▶ **ACTIVITY**:
For each entry, return the text exactly and omit any image.

== MATERIAL PROVIDED

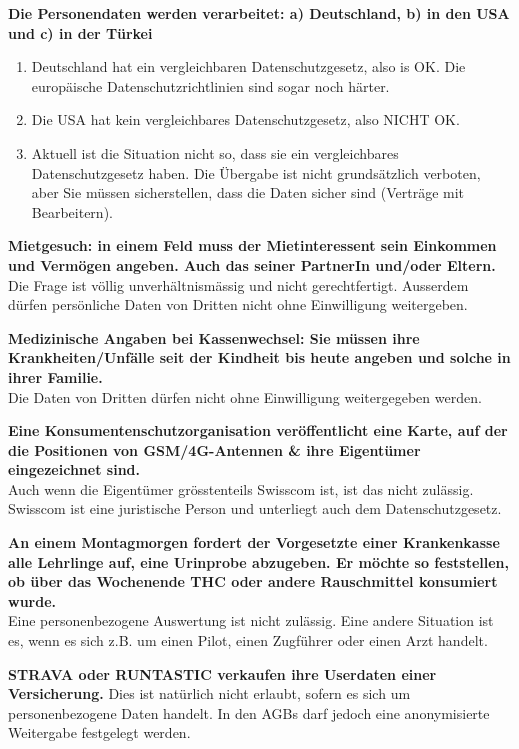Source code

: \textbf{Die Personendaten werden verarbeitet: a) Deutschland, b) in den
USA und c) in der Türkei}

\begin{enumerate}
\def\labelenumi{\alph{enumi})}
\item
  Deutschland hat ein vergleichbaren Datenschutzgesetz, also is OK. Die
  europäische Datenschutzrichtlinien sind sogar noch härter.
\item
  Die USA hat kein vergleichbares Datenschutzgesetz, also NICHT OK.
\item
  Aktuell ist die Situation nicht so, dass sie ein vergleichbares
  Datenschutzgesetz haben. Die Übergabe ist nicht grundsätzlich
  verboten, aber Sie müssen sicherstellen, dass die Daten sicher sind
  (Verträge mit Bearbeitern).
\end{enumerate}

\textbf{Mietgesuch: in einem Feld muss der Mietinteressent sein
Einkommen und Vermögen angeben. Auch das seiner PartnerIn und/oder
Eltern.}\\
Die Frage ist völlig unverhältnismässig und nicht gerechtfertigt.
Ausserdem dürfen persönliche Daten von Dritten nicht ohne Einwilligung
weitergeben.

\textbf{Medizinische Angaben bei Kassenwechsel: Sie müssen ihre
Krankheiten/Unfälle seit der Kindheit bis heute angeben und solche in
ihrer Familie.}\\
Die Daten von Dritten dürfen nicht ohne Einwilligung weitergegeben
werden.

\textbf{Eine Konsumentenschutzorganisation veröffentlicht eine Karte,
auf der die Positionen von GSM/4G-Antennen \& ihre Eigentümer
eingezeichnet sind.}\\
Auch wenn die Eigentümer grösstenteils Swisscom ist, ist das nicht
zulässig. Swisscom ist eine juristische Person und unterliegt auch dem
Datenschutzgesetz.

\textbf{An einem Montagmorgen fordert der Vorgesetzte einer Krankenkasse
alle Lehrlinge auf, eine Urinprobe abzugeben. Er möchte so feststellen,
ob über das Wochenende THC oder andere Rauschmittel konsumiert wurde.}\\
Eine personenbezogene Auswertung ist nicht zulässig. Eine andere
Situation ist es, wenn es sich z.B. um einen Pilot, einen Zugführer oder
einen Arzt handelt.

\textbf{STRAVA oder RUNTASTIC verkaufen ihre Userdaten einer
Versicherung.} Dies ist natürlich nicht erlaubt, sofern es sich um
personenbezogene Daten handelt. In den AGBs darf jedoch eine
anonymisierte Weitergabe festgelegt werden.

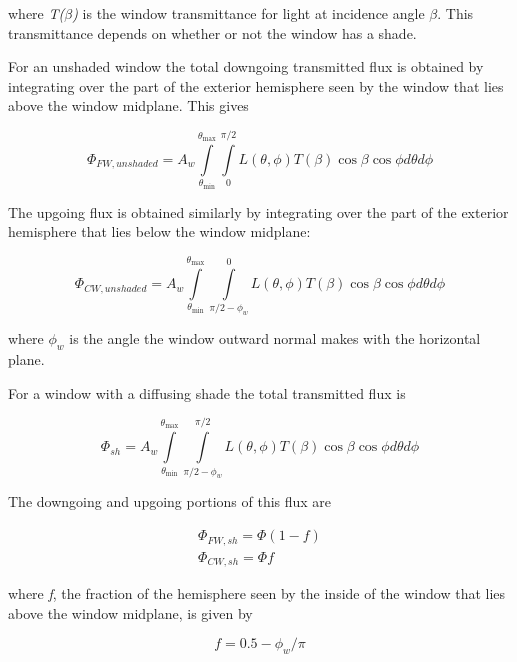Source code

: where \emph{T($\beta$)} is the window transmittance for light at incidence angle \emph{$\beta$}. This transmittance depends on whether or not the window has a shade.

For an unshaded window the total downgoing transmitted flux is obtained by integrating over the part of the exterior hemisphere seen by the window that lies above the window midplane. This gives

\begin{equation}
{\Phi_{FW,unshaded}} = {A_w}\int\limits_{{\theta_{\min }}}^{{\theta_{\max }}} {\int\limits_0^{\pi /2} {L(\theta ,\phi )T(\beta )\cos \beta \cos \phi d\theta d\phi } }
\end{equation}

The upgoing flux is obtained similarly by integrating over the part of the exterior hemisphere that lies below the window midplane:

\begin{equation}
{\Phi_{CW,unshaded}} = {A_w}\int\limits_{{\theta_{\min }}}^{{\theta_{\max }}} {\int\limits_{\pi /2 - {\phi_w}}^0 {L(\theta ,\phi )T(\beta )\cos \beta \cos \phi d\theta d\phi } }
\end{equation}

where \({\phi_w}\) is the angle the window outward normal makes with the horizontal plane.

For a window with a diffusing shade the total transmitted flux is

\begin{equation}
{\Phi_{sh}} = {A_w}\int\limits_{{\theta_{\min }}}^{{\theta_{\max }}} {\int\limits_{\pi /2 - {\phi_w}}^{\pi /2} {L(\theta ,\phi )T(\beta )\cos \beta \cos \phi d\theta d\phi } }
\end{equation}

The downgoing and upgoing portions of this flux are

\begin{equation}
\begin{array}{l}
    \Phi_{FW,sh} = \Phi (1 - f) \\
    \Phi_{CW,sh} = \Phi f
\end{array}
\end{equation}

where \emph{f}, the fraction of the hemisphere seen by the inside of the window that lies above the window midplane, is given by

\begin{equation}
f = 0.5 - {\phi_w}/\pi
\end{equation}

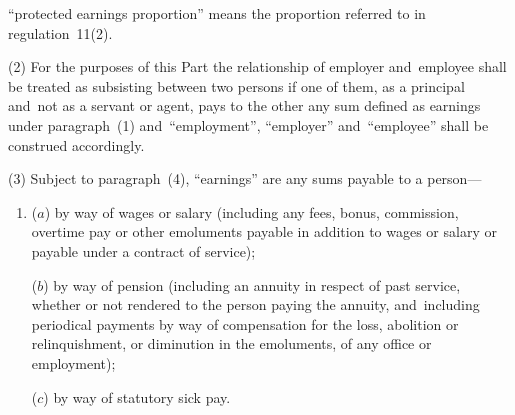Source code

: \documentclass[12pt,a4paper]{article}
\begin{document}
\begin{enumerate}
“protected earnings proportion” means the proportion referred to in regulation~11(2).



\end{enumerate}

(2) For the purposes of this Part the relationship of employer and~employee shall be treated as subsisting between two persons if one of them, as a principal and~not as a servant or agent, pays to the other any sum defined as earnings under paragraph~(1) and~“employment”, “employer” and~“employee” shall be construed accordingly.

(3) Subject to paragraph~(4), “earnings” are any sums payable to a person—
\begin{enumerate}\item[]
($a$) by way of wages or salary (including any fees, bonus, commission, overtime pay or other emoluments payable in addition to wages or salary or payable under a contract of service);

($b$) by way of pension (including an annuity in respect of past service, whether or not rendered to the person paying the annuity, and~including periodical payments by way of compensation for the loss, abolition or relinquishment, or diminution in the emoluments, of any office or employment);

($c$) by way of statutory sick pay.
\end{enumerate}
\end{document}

====

▶ **TASK RESPONSE**:
Source code

: \textbf{Die Personendaten werden verarbeitet: a) Deutschland, b) in den
USA und c) in der Türkei}

\begin{enumerate}
\def\labelenumi{\alph{enumi})}
\item
  Deutschland hat ein vergleichbaren Datenschutzgesetz, also is OK. Die
  europäische Datenschutzrichtlinien sind sogar noch härter.
\item
  Die USA hat kein vergleichbares Datenschutzgesetz, also NICHT OK.
\item
  Aktuell ist die Situation nicht so, dass sie ein vergleichbares
  Datenschutzgesetz haben. Die Übergabe ist nicht grundsätzlich
  verboten, aber Sie müssen sicherstellen, dass die Daten sicher sind
  (Verträge mit Bearbeitern).
\end{enumerate}

\textbf{Mietgesuch: in einem Feld muss der Mietinteressent sein
Einkommen und Vermögen angeben. Auch das seiner PartnerIn und/oder
Eltern.}\\
Die Frage ist völlig unverhältnismässig und nicht gerechtfertigt.
Ausserdem dürfen persönliche Daten von Dritten nicht ohne Einwilligung
weitergeben.

\textbf{Medizinische Angaben bei Kassenwechsel: Sie müssen ihre
Krankheiten/Unfälle seit der Kindheit bis heute angeben und solche in
ihrer Familie.}\\
Die Daten von Dritten dürfen nicht ohne Einwilligung weitergegeben
werden.

\textbf{Eine Konsumentenschutzorganisation veröffentlicht eine Karte,
auf der die Positionen von GSM/4G-Antennen \& ihre Eigentümer
eingezeichnet sind.}\\
Auch wenn die Eigentümer grösstenteils Swisscom ist, ist das nicht
zulässig. Swisscom ist eine juristische Person und unterliegt auch dem
Datenschutzgesetz.

\textbf{An einem Montagmorgen fordert der Vorgesetzte einer Krankenkasse
alle Lehrlinge auf, eine Urinprobe abzugeben. Er möchte so feststellen,
ob über das Wochenende THC oder andere Rauschmittel konsumiert wurde.}\\
Eine personenbezogene Auswertung ist nicht zulässig. Eine andere
Situation ist es, wenn es sich z.B. um einen Pilot, einen Zugführer oder
einen Arzt handelt.

\textbf{STRAVA oder RUNTASTIC verkaufen ihre Userdaten einer
Versicherung.} Dies ist natürlich nicht erlaubt, sofern es sich um
personenbezogene Daten handelt. In den AGBs darf jedoch eine
anonymisierte Weitergabe festgelegt werden.

Source code

: where \emph{T($\beta$)} is the window transmittance for light at incidence angle \emph{$\beta$}. This transmittance depends on whether or not the window has a shade.

For an unshaded window the total downgoing transmitted flux is obtained by integrating over the part of the exterior hemisphere seen by the window that lies above the window midplane. This gives

\begin{equation}
{\Phi_{FW,unshaded}} = {A_w}\int\limits_{{\theta_{\min }}}^{{\theta_{\max }}} {\int\limits_0^{\pi /2} {L(\theta ,\phi )T(\beta )\cos \beta \cos \phi d\theta d\phi } }
\end{equation}

The upgoing flux is obtained similarly by integrating over the part of the exterior hemisphere that lies below the window midplane:

\begin{equation}
{\Phi_{CW,unshaded}} = {A_w}\int\limits_{{\theta_{\min }}}^{{\theta_{\max }}} {\int\limits_{\pi /2 - {\phi_w}}^0 {L(\theta ,\phi )T(\beta )\cos \beta \cos \phi d\theta d\phi } }
\end{equation}

where \({\phi_w}\) is the angle the window outward normal makes with the horizontal plane.

For a window with a diffusing shade the total transmitted flux is

\begin{equation}
{\Phi_{sh}} = {A_w}\int\limits_{{\theta_{\min }}}^{{\theta_{\max }}} {\int\limits_{\pi /2 - {\phi_w}}^{\pi /2} {L(\theta ,\phi )T(\beta )\cos \beta \cos \phi d\theta d\phi } }
\end{equation}

The downgoing and upgoing portions of this flux are

\begin{equation}
\begin{array}{l}
    \Phi_{FW,sh} = \Phi (1 - f) \\
    \Phi_{CW,sh} = \Phi f
\end{array}
\end{equation}

where \emph{f}, the fraction of the hemisphere seen by the inside of the window that lies above the window midplane, is given by

\begin{equation}
f = 0.5 - {\phi_w}/\pi
\end{equation}

Source code

: \documentclass[12pt,a4paper]{article}
\begin{document}
\begin{enumerate}
“protected earnings proportion” means the proportion referred to in regulation~11(2).



\end{enumerate}

(2) For the purposes of this Part the relationship of employer and~employee shall be treated as subsisting between two persons if one of them, as a principal and~not as a servant or agent, pays to the other any sum defined as earnings under paragraph~(1) and~“employment”, “employer” and~“employee” shall be construed accordingly.

(3) Subject to paragraph~(4), “earnings” are any sums payable to a person—
\begin{enumerate}\item[]
($a$) by way of wages or salary (including any fees, bonus, commission, overtime pay or other emoluments payable in addition to wages or salary or payable under a contract of service);

($b$) by way of pension (including an annuity in respect of past service, whether or not rendered to the person paying the annuity, and~including periodical payments by way of compensation for the loss, abolition or relinquishment, or diminution in the emoluments, of any office or employment);

($c$) by way of statutory sick pay.
\end{enumerate}
\end{document}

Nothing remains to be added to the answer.